Reputation: 5108
I have a bit of syntactic sugar for operations that depends on an object :
case class EllipticOperand (p : Point)
{
def + (q : => Point) = curve.sum(p,q)
def * (n : => BigInt) = curve.times(p,n)
}
implicit def PointToOperand(p : Point) = EllipticOperand(p)
case class EllipticMultiplier (n : BigInt)
{
def * (p : => Point) = curve.times(p,n)
}
implicit def BigIntToOperand (n : BigInt) = EllipticMultiplier(n)
I would like to encapsulate in some class SyntacticSugar[Point](curve : main.Curve[Point])
to use it in other classes definitions without having to copy/paste it.

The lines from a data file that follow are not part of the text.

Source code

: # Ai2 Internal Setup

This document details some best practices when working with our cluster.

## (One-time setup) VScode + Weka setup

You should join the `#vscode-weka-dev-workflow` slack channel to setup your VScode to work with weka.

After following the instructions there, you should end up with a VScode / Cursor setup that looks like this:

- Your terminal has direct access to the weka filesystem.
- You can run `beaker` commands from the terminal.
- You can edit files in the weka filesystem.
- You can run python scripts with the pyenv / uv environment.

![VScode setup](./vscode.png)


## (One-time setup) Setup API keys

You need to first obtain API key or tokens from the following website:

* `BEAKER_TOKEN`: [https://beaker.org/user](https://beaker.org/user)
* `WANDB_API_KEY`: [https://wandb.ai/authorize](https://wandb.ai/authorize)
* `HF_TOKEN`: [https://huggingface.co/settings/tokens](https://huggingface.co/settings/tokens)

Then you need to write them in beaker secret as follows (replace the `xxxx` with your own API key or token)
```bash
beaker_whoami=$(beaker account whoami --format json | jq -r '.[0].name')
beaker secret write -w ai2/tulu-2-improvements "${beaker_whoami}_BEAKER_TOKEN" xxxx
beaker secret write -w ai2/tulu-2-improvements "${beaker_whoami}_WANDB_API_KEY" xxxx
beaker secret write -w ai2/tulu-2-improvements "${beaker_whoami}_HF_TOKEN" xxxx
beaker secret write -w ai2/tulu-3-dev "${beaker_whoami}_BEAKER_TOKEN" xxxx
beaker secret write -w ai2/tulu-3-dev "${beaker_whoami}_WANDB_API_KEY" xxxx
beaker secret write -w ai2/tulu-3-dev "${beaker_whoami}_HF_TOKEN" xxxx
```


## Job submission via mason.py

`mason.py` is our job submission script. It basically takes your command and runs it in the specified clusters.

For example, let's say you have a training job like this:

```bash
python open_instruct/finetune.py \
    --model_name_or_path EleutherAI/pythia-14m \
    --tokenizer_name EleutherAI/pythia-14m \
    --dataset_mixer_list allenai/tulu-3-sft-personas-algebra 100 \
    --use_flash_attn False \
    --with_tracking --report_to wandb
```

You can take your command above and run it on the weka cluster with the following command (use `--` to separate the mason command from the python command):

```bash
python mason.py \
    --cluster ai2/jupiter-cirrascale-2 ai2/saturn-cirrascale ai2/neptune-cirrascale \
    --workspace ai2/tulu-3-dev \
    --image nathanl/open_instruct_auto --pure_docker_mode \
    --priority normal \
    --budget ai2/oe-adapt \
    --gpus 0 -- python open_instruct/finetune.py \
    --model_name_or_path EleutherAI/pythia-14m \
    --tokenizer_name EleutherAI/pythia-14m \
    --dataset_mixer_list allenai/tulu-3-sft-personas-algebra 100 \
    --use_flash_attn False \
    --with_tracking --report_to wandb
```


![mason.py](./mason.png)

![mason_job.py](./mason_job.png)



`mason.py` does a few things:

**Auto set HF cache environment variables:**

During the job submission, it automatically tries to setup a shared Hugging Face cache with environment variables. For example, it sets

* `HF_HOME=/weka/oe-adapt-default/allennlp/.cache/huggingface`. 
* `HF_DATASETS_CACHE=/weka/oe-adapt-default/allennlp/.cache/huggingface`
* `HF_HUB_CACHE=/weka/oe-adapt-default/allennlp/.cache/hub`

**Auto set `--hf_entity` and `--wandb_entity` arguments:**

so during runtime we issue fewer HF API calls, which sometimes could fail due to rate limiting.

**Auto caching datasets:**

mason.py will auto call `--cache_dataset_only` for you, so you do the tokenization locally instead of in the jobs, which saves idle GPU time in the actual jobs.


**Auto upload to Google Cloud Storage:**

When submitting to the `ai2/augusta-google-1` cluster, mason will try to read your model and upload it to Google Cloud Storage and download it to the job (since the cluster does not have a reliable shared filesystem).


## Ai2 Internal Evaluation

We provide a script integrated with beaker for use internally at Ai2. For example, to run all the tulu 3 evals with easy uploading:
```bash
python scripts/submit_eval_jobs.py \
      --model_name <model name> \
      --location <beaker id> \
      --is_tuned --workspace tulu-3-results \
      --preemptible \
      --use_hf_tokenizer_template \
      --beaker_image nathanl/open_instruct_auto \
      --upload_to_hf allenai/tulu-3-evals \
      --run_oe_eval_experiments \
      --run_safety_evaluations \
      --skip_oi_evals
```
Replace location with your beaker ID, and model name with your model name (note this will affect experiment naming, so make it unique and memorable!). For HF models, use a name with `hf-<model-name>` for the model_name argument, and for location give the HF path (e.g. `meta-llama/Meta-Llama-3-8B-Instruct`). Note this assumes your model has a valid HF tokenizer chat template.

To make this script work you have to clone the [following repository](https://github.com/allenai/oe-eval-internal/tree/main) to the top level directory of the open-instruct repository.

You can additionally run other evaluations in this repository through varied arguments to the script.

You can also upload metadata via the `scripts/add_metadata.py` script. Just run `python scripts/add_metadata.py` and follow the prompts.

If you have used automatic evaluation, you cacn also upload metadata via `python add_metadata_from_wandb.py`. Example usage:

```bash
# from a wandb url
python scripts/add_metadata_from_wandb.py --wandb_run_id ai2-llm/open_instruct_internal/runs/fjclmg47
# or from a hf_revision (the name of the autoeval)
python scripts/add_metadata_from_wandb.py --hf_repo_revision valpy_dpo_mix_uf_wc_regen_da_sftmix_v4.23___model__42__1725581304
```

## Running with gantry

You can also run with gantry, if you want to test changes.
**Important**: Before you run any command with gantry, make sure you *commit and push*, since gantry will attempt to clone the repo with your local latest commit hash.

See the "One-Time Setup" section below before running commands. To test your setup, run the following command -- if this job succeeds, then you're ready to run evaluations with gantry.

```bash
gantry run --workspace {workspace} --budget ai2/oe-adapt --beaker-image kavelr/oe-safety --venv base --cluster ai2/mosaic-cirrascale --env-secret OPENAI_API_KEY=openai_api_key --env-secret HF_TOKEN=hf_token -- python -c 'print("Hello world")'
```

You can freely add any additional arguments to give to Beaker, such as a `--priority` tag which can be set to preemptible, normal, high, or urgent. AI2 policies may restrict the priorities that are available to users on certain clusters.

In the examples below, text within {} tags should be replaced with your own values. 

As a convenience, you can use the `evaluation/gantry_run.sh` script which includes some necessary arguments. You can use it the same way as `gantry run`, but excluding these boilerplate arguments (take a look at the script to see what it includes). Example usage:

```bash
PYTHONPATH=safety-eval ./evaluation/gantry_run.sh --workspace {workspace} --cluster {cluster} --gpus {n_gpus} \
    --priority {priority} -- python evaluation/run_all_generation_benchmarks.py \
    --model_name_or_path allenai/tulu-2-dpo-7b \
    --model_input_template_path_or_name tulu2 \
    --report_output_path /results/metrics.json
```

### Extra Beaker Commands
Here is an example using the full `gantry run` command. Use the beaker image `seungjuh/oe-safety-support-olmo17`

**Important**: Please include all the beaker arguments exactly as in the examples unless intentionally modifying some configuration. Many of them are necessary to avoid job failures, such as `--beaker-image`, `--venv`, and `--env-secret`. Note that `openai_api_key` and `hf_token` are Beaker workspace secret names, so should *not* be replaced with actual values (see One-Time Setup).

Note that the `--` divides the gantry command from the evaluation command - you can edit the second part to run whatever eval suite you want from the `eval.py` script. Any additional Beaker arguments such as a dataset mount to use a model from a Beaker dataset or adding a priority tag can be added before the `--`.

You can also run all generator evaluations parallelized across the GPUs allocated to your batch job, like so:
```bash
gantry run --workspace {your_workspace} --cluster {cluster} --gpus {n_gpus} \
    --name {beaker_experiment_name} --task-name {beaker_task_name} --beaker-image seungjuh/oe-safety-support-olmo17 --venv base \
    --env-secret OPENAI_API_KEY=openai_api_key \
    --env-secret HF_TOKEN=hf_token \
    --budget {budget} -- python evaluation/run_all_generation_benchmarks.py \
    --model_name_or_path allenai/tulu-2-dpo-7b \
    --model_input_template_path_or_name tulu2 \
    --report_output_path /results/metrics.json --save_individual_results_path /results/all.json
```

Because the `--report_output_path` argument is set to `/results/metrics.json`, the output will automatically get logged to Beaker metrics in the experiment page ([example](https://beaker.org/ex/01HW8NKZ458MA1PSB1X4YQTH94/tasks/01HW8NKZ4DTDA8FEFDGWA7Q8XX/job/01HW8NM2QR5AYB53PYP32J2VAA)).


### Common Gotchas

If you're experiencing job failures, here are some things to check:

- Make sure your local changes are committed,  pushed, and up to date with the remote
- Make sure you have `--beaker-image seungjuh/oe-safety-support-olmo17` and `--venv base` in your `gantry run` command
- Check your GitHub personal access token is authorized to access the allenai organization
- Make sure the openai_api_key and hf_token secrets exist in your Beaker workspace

I tried to use it that way :
val sugar = new util.SyntacticSugar(curve)
import sugar._
However, this doesn't work, I can't use +
and *
after.
Upvotes: 0
Views: 296
Reputation: 15086
If I implement it the way you suggest it just works...
case class Point(x: Int, y: Int)
trait Curve[T] {
def sum(p: T, q: T): T
def times(p: T, n: Int): T
}
// dummy implementation
class PointCurve extends Curve[Point] {
override def sum(p: Point, q: Point) = Point(p.x+q.x, p.y+q.y)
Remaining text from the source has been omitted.